Gold’s Pullback Is Temporary — Analysts Still See $3,000 Target

Gold remains positioned for further gains despite retreating from February’s peak of $2,954 per ounce. Many market observers continue to view the recent pullback as temporary and still expect gold to test the $3,000 level.

Financial analyst Jesse Colombo, known for forecasting the last major financial crisis, attributes the recent dip mainly to a stronger U.S. dollar rather than any fundamental weakness in gold itself. He notes that gold has held up much better when priced in euros, underscoring the currency-driven nature of the correction.

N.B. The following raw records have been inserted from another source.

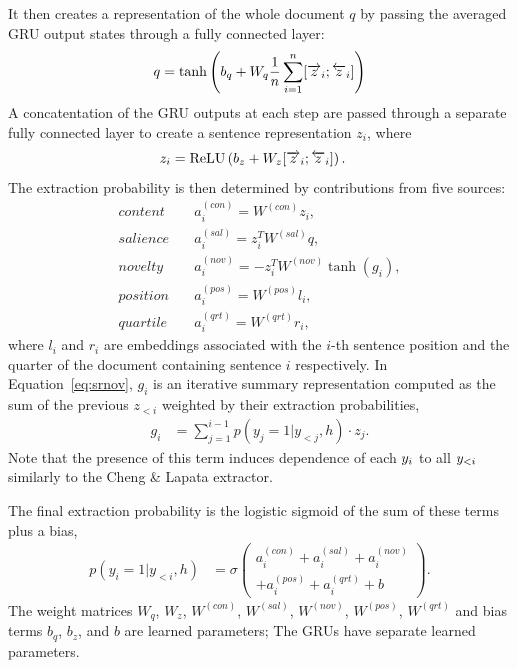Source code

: {It then creates a representation
of the whole document $q$ by passing the averaged GRU output states through
a fully connected layer: 
\begin{align}
q = \tanh\left(b_q + W_q\frac{1}{n}\sum_{i=1}^{n} [\overrightarrow{z}_i; \overleftarrow{z}_i] \right)
\end{align}
A concatentation of the GRU outputs at each step
are passed through a separate fully connected layer to create a 
sentence representation $z_i$, where
\begin{align}
    z_i &= \operatorname{ReLU}\left(b_z + W_z [\overrightarrow{z}_i; \overleftarrow{z}_i]\right).
\end{align}
The extraction probability is then determined by contributions from five 
sources:
\begin{align}
    \textit{content} &\quad a^{(con)}_i=W^{(con)} z_i, \\
    \textit{salience}&\quad a^{(sal)}_i = z_i^TW^{(sal)} q, \\
    \textit{novelty}&\quad a^{(nov)}_i = -z_i^TW^{(nov)} \tanh(g_i), \label{eq:srnov} \\
    \textit{position}&\quad a^{(pos)}_i = W^{(pos)} l_i, \\
    \textit{quartile}&\quad a^{(qrt)}_i = W^{(qrt)} r_i,
\end{align}
where $l_i$ and $r_i$ are embeddings associated with the $i$-th sentence
position and the quarter of the document containing sentence $i$ respectively.
In Equation~\ref{eq:srnov}, $g_i$ is an iterative summary representation 
computed as the
sum of the previous $z_{<i}$ weighted by their extraction probabilities,
\begin{align}
g_i & = \sum_{j=1}^{i-1} p(y_j=1|y_{<j},h) \cdot z_j.
\end{align}
Note that the presence of this term induces dependence of each 
$\slabel_i$ to 
all $\slabel_{<i}$ similarly to the Cheng \& Lapata extractor.

The final extraction probability is the logistic sigmoid of the
sum of these terms plus a bias,
\begin{align}
    p(y_i=1|y_{<i}, h) &= \sigma\left(\begin{array}{l}
      a_i^{(con)} + a_i^{(sal)} + a_i^{(nov)} \\
  + a_i^{(pos)}  + a_i^{(qrt)} + b \end{array}\right).
\end{align}
The weight matrices $W_q$, $W_z$, $W^{(con)}$, $W^{(sal)}$, $W^{(nov)}$, $W^{(pos)}$,
$W^{(qrt)}$ and bias terms $b_q$, $b_z$, and $b$ are learned parameters;
The GRUs have separate learned parameters.

}
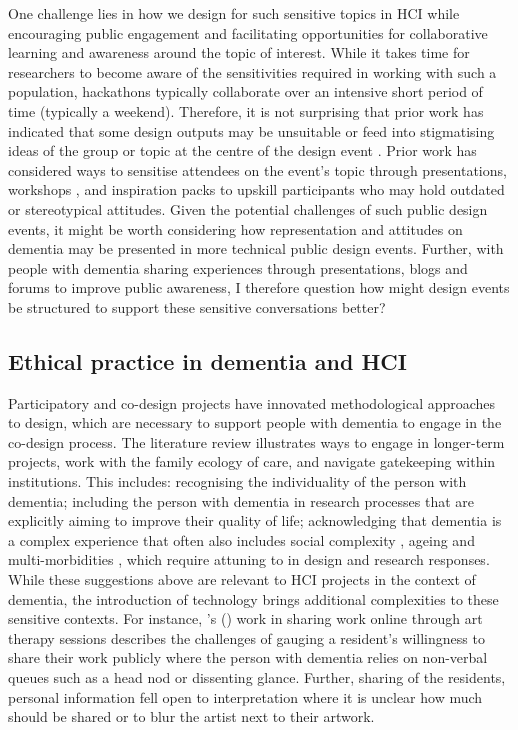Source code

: One challenge lies in how we design for such sensitive topics in HCI while encouraging public engagement and facilitating opportunities for collaborative learning and awareness around the topic of interest. While it takes time for researchers to become aware of the sensitivities required in working with such a population, hackathons typically collaborate over an intensive short period of time (typically a weekend). Therefore, it is not surprising that prior work has indicated that some design outputs may be unsuitable or feed into stigmatising ideas of the group or topic at the centre of the design event \citep{toros_co-creation_2020}. Prior work has considered ways to sensitise attendees on the event's topic through presentations, workshops \citep{hope_hackathons_2019}, and inspiration packs \citep{birbeck_self_2017} to upskill participants who may hold outdated or stereotypical attitudes. Given the potential challenges of such public design events, it might be worth considering how representation and attitudes on dementia may be presented in more technical public design events. Further, with people with dementia sharing experiences through presentations, blogs and forums to improve public awareness, I therefore question how might design events be structured to support these sensitive conversations better?

\subsection{Ethical practice in dementia and HCI}
\label{BL:gap:Ethics}
Participatory and co-design projects have innovated methodological approaches to design, which are necessary to support people with dementia to engage in the co-design process. The literature review illustrates ways to engage in longer-term projects, work with the family ecology of care, and navigate gatekeeping within institutions. This includes: recognising the individuality of the person with dementia; including the person with dementia in research processes that are explicitly aiming to improve their quality of life; acknowledging that dementia is a complex experience that often also includes social complexity \citep{keyes2019living}, ageing and multi-morbidities \citep{buse_materialising_2016}, which require attuning to in design and research responses. While these suggestions above are relevant to HCI projects in the context of dementia, the introduction of technology brings additional complexities to these sensitive contexts. For instance, \citeauthor{cornejo_vulnerability_2016}'s (\citeyear{cornejo_vulnerability_2016}) work in sharing work online through art therapy sessions describes the challenges of gauging a resident's willingness to share their work publicly where the person with dementia relies on non-verbal queues such as a head nod or dissenting glance. Further, sharing of the residents, personal information fell open to interpretation where it is unclear how much should be shared or to blur the artist next to their artwork. 


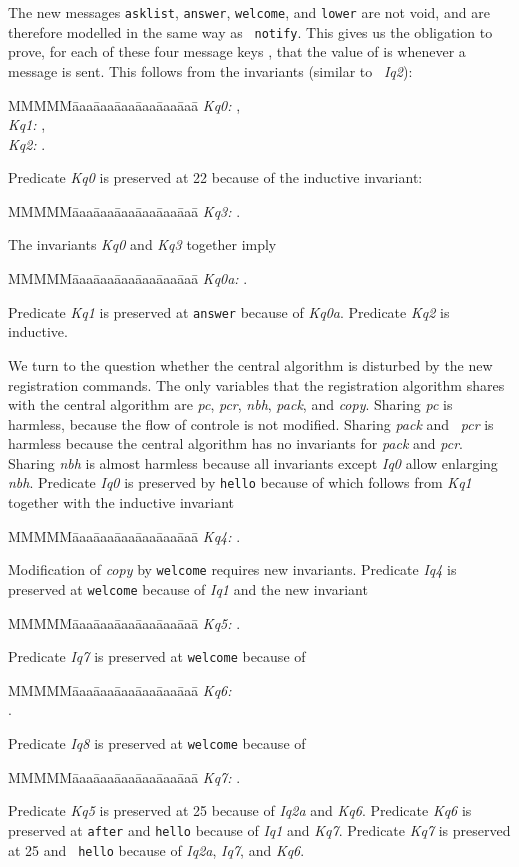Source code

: \documentclass[10pt]{article} \usepackage[english]{babel}
\newenvironment{tab}{\begin{tabbing}
MMMMM\=aaa\=aaa\=aaa\=aaa\=aaa\=aaa\= \kill}{\end{tabbing}}
\def\S #1/{\mbox {\textsl{#1}}}
\def\T #1/{\mbox {\texttt{#1}}}
\begin{document}
The new messages \T asklist/, \T answer/, \T welcome/, and \T lower/
are not void, and are therefore modelled in the same way as \T
notify/.  This gives us the obligation to prove, for each of these
four message keys , that the value of  is  whenever a
message  is sent.  This follows from the invariants (similar to \S
Iq2/):
\begin{tab}
  \S Kq0:/ \>  ,\\
  \S Kq1:/ \>  ,\\
  \S Kq2:/ \>  .
\end{tab}
Predicate \S Kq0/ is preserved at 22 because of the inductive invariant:
\begin{tab}
\S Kq3:/ \>  .
\end{tab}
The invariants \S Kq0/ and \S Kq3/ together imply
\begin{tab}
\S Kq0a:/ \>  .
\end{tab}
Predicate \S Kq1/ is preserved at \T answer/ because of \S Kq0a/.
Predicate \S Kq2/ is inductive.

We turn to the question whether the central algorithm is disturbed by
the new registration commands.  The only variables that the
registration algorithm shares with the central algorithm are \S pc/,
\S pcr/, \S nbh/, \S pack/, and \S copy/.  Sharing \S pc/ is harmless,
because the flow of controle is not modified.  Sharing \S pack/ and \S
pcr/ is harmless because the central algorithm has no invariants for
\S pack/ and \S pcr/.  Sharing \S nbh/ is almost harmless because all
invariants except \S Iq0/ allow enlarging \S nbh/.  Predicate \S Iq0/
is preserved by \T hello/ because of  which follows
from \S Kq1/ together with the inductive invariant
\begin{tab}
  \S Kq4:/ \>  .
\end{tab}

Modification of \S copy/ by \T welcome/ requires new invariants.
Predicate \S Iq4/ is preserved at \T welcome/ because of \S Iq1/ and
the new invariant
\begin{tab}
\S Kq5:/ \>  .
\end{tab}
Predicate \S Iq7/ is preserved at \T welcome/ because of 
\begin{tab}
\S Kq6:/ \>  \\
\>  .
\end{tab}
Predicate \S Iq8/ is preserved at \T welcome/ because of 
\begin{tab}
\S Kq7:/ \>  .
\end{tab}

Predicate \S Kq5/ is preserved at 25 because of \S Iq2a/ and \S Kq6/.
Predicate \S Kq6/ is preserved at \T after/ and \T hello/ because of
\S Iq1/ and \S Kq7/.  Predicate \S Kq7/ is preserved at 25 and \T
hello/ because of \S Iq2a/, \S Iq7/, and \S Kq6/.
\end{document}
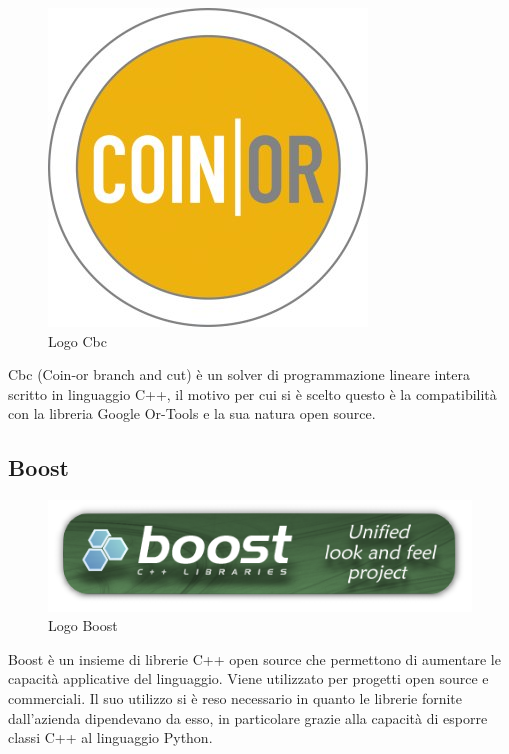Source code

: \begin{figure}[H]
	\begin{center} \includegraphics[scale=0.8]{figures/coin_banner}
		\caption[Logo Cbc]{Logo Cbc}  
	\end{center}
\end{figure}
Cbc (Coin-or branch and cut) è un solver di programmazione lineare intera scritto in linguaggio C++, il motivo per cui si è scelto questo è la compatibilità con la libreria Google Or-Tools e la sua natura open source.

\subsection{Boost}
\begin{figure}[H]
	\begin{center} \includegraphics[scale=0.8]{figures/boost}
		\caption[Logo Boost]{Logo Boost}
	\end{center}
\end{figure}
Boost è un insieme di librerie C++ open source che permettono di aumentare le capacità applicative del linguaggio. Viene utilizzato per progetti open source e commerciali. Il suo utilizzo si è reso necessario in quanto le librerie fornite dall'azienda dipendevano da esso, in particolare grazie alla capacità di esporre classi C++ al linguaggio Python.

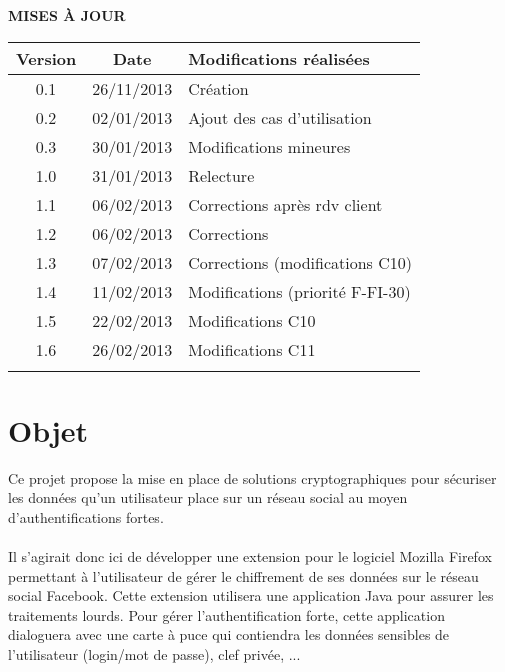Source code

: \documentclass[a4paper,11pt,french]{article}
\begin{document}
\makeFirstPage
\clearpage

\vspace*{1cm}
\begin{center}
\textbf{\huge{MISES À JOUR}}\\
\vspace*{3cm}
	\begin{tabularx}{16cm}{|c|c|X|}
	\hline
	\bfseries{Version} & \bfseries{Date} & \bfseries{Modifications réalisées}\\
	\hline
	0.1 & 26/11/2013 & Création\\
	\hline
    0.2 & 02/01/2013 & Ajout des cas d'utilisation\\
	\hline
    0.3 & 30/01/2013 & Modifications mineures\\
	\hline
    1.0 & 31/01/2013 & Relecture \\
	\hline
    1.1 & 06/02/2013 & Corrections après rdv client \\
	\hline
    1.2 & 06/02/2013 & Corrections \\
	\hline
    1.3 & 07/02/2013 & Corrections (modifications C10) \\
	\hline
    1.4 & 11/02/2013 & Modifications (priorité F-FI-30) \\
	\hline
    1.5 & 22/02/2013 & Modifications C10 \\
	\hline
    1.6 & 26/02/2013 & Modifications C11 \\
	\hline
	&&\\
	\hline
	\end{tabularx}
\end{center}

\clearpage
\tableofcontents
\clearpage

\section{Objet}
\renewcommand\labelitemi{\textbullet} %
\renewcommand\labelitemii{$\circ$} %
Ce projet propose la mise en place de solutions cryptographiques pour 
sécuriser les données qu’un utilisateur place sur un réseau social au moyen 
d’authentifications fortes.

\paragraph{}
Il s’agirait donc ici de développer une extension pour le logiciel Mozilla 
Firefox permettant à l’utilisateur de gérer le chiffrement de ses données sur 
le réseau social Facebook. Cette extension utilisera
une application Java pour assurer les traitements lourds. Pour gérer 
l’authentification forte, cette application dialoguera avec une carte à puce 
qui contiendra les données sensibles de l’utilisateur (login/mot de passe), 
clef privée, ...
\end{document}
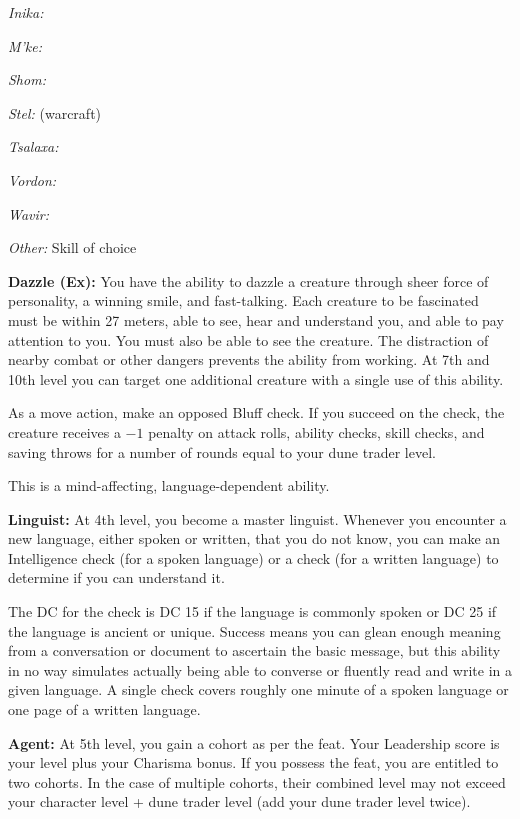 {\textit{Inika:} 

\textit{M'ke:} 

\textit{Shom:} 

\textit{Stel:}  (warcraft)

\textit{Tsalaxa:} 

\textit{Vordon:} 

\textit{Wavir:} 

\textit{Other:} Skill of choice

\textbf{Dazzle (Ex):} You have the ability to dazzle a creature through sheer force of personality, a winning smile, and fast-talking. Each creature to be fascinated must be within 27 meters, able to see, hear and understand you, and able to pay attention to you. You must also be able to see the creature. The distraction of nearby combat or other dangers prevents the ability from working. At 7th and 10th level you can target one additional creature with a single use of this ability.

As a move action, make an opposed Bluff check. If you succeed on the check, the creature receives a $-1$ penalty on attack rolls, ability checks, skill checks, and saving throws for a number of rounds equal to your dune trader level.

This is a mind-affecting, language-dependent ability.

\textbf{Linguist:} At 4th level, you become a master linguist. Whenever you encounter a new language, either spoken or written, that you do not know, you can make an Intelligence check (for a spoken language) or a  check (for a written language) to determine if you can understand it.

The DC for the check is DC 15 if the language is commonly spoken or DC 25 if the language is ancient or unique. Success means you can glean enough meaning from a conversation or document to ascertain the basic message, but this ability in no way simulates actually being able to converse or fluently read and write in a given language. A single check covers roughly one minute of a spoken language or one page of a written language.

\textbf{Agent:} At 5th level, you gain a cohort as per the  feat. Your Leadership score is your level plus your Charisma bonus. If you possess the  feat, you are entitled to two cohorts. In the case of multiple cohorts, their combined level may not exceed your character level + dune trader level (add your dune trader level twice).

}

The primary drivers behind gold’s robust performance in February are still intact. Tariff plans announced by the Trump administration—targeting China, Mexico, Canada and the European Union—have increased global economic uncertainty and encouraged investors to seek safe-haven assets like gold.

Developments in the Russia-Ukraine peace negotiations are also affecting sentiment. Analyst Ajay Kedia says the pullback in prices partly reflects a lower “war premium” after apparent progress in talks. However, Kedia cautions that if negotiations fail to produce a clear path to lasting peace, the $3,000 target remains achievable.

Physical demand for gold continues to be strong. Singapore-based dealer Bullionstar reports unprecedented interest in large gold bars from suppliers, contributing to supply constraints as both retail and institutional buyers increase purchases.

In summary, the recent decline in gold prices looks largely driven by currency moves and evolving geopolitical optimism rather than a weakening of underlying demand or fundamentals. With trade tensions, geopolitical risks and steady physical demand still in play, many analysts remain bullish on gold’s prospects toward $3,000 per ounce.